What to do:
Could you copy every line from the material below in which "iterations" appears?
* * *
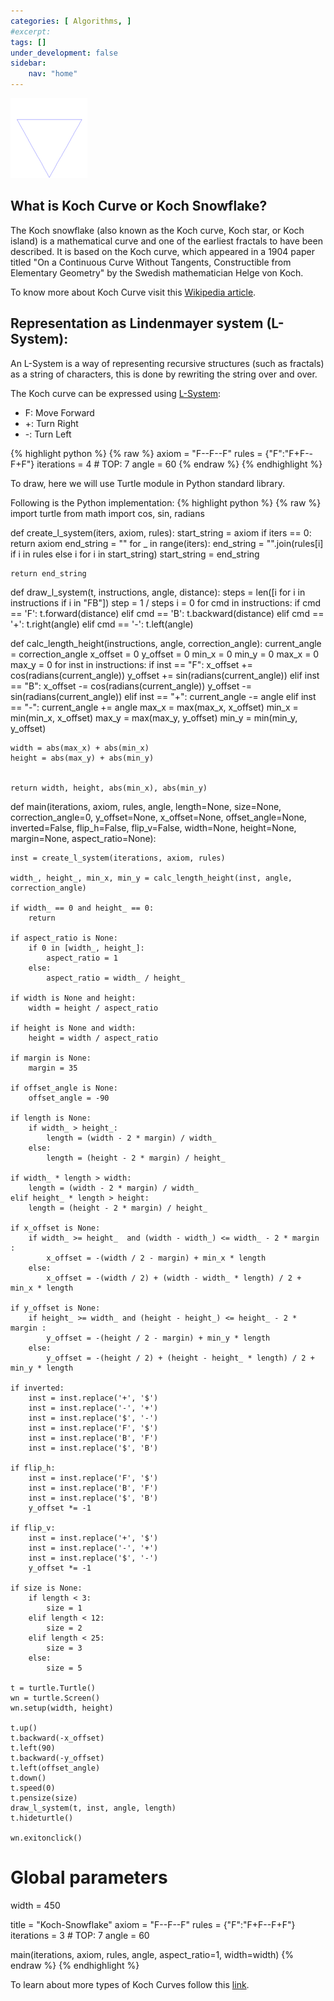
 ```yaml
---
categories: [ Algorithms, ]
#excerpt: 
tags: []
under_development: false
sidebar:
    nav: "home"
---
```

<p class="text-center">
<img src="/assets/images/Von_Koch_curve.gif" alt="Koch Curve or Koch Snowflake">
</p>

## What is Koch Curve or Koch Snowflake?
The Koch snowflake (also known as the Koch curve, Koch star, or Koch island) is a mathematical curve and one of the earliest fractals to have been described.  It is based on the Koch curve, which appeared in a 1904 paper titled "On a Continuous Curve Without Tangents, Constructible from Elementary Geometry" by the Swedish mathematician Helge von Koch.

To know more about Koch Curve visit this <a href="https://en.wikipedia.org/wiki/Koch_snowflake">Wikipedia article</a>.

## Representation as Lindenmayer system (L-System):
An L-System is a way of representing recursive structures (such as fractals) as a string of characters, this is done by rewriting the string over and over.

The Koch curve can be expressed using <a href="https://en.wikipedia.org/wiki/L-system">L-System</a>:

* F: Move Forward
* +: Turn Right
* -: Turn Left

{% highlight python %}
{% raw %}
axiom = "F--F--F"
rules = {"F":"F+F--F+F"}
iterations = 4 # TOP: 7
angle = 60
{% endraw %}
{% endhighlight %}

To draw, here we will use Turtle module in Python standard library.

Following is the Python implementation:
{% highlight python %}
{% raw %}
import turtle
from math import cos, sin, radians

def create_l_system(iters, axiom, rules):
    start_string = axiom
    if iters == 0:
        return axiom
    end_string = ""
    for _ in range(iters):
        end_string = "".join(rules[i] if i in rules else i for i in start_string)
        start_string = end_string

    return end_string

def draw_l_system(t, instructions, angle, distance):
    steps = len([i for i in instructions if i in "FB"])
    step = 1 / steps
    i = 0
    for cmd in instructions:
        if cmd == 'F':
            t.forward(distance)
        elif cmd == 'B':
            t.backward(distance)
        elif cmd == '+':
            t.right(angle)
        elif cmd == '-':
            t.left(angle)

def calc_length_height(instructions, angle, correction_angle):
    current_angle = correction_angle
    x_offset = 0
    y_offset = 0
    min_x = 0
    min_y = 0
    max_x = 0
    max_y = 0
    for inst in instructions:
        if inst == "F":
            x_offset += cos(radians(current_angle))
            y_offset += sin(radians(current_angle))
        elif inst == "B":
            x_offset -= cos(radians(current_angle))
            y_offset -= sin(radians(current_angle))
        elif inst == "+":
            current_angle -= angle
        elif inst == "-":
            current_angle += angle
        max_x = max(max_x, x_offset)
        min_x = min(min_x, x_offset)
        max_y = max(max_y, y_offset)
        min_y = min(min_y, y_offset)
    
    width = abs(max_x) + abs(min_x)
    height = abs(max_y) + abs(min_y)


    return width, height, abs(min_x), abs(min_y)

def main(iterations, axiom, rules, angle, length=None, size=None, correction_angle=0,
        y_offset=None, x_offset=None, offset_angle=None, inverted=False, flip_h=False, 
        flip_v=False, width=None, height=None, margin=None, aspect_ratio=None):

    inst = create_l_system(iterations, axiom, rules)

    width_, height_, min_x, min_y = calc_length_height(inst, angle, correction_angle)

    if width_ == 0 and height_ == 0:
        return

    if aspect_ratio is None:
        if 0 in [width_, height_]:
            aspect_ratio = 1
        else:
            aspect_ratio = width_ / height_

    if width is None and height:
        width = height / aspect_ratio

    if height is None and width:
        height = width / aspect_ratio
    
    if margin is None:
        margin = 35

    if offset_angle is None:
        offset_angle = -90

    if length is None:
        if width_ > height_:
            length = (width - 2 * margin) / width_
        else:
            length = (height - 2 * margin) / height_
    
    if width_ * length > width:
        length = (width - 2 * margin) / width_
    elif height_ * length > height:
        length = (height - 2 * margin) / height_
    
    if x_offset is None:
        if width_ >= height_  and (width - width_) <= width_ - 2 * margin :
            x_offset = -(width / 2 - margin) + min_x * length
        else:
            x_offset = -(width / 2) + (width - width_ * length) / 2 + min_x * length
    
    if y_offset is None:
        if height_ >= width_ and (height - height_) <= height_ - 2 * margin :
            y_offset = -(height / 2 - margin) + min_y * length
        else:
            y_offset = -(height / 2) + (height - height_ * length) / 2 + min_y * length

    if inverted:
        inst = inst.replace('+', '$')
        inst = inst.replace('-', '+')
        inst = inst.replace('$', '-')
        inst = inst.replace('F', '$')
        inst = inst.replace('B', 'F')
        inst = inst.replace('$', 'B')
    
    if flip_h:
        inst = inst.replace('F', '$')
        inst = inst.replace('B', 'F')
        inst = inst.replace('$', 'B')
        y_offset *= -1

    if flip_v:
        inst = inst.replace('+', '$')
        inst = inst.replace('-', '+')
        inst = inst.replace('$', '-')
        y_offset *= -1

    if size is None:
        if length < 3:
            size = 1
        elif length < 12:
            size = 2
        elif length < 25:
            size = 3
        else:            
            size = 5

    t = turtle.Turtle()
    wn = turtle.Screen()
    wn.setup(width, height)

    t.up()    
    t.backward(-x_offset)
    t.left(90)
    t.backward(-y_offset)
    t.left(offset_angle)
    t.down()
    t.speed(0)
    t.pensize(size)
    draw_l_system(t, inst, angle, length)
    t.hideturtle()
    
    wn.exitonclick()

# Global parameters

width = 450

title = "Koch-Snowflake" 
axiom = "F--F--F"
rules = {"F":"F+F--F+F"}
iterations = 3 # TOP: 7
angle = 60

main(iterations, axiom, rules, angle, aspect_ratio=1, width=width)
{% endraw %}
{% endhighlight %}

To learn about more types of Koch Curves follow this <a href="https://elc.github.io/posts/plotting-fractals-step-by-step-with-python/">link</a>.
* * *
Task solution:
iterations = 4 # TOP: 7
def main(iterations, axiom, rules, angle, length=None, size=None, correction_angle=0,
    inst = create_l_system(iterations, axiom, rules)
iterations = 3 # TOP: 7
main(iterations, axiom, rules, angle, aspect_ratio=1, width=width)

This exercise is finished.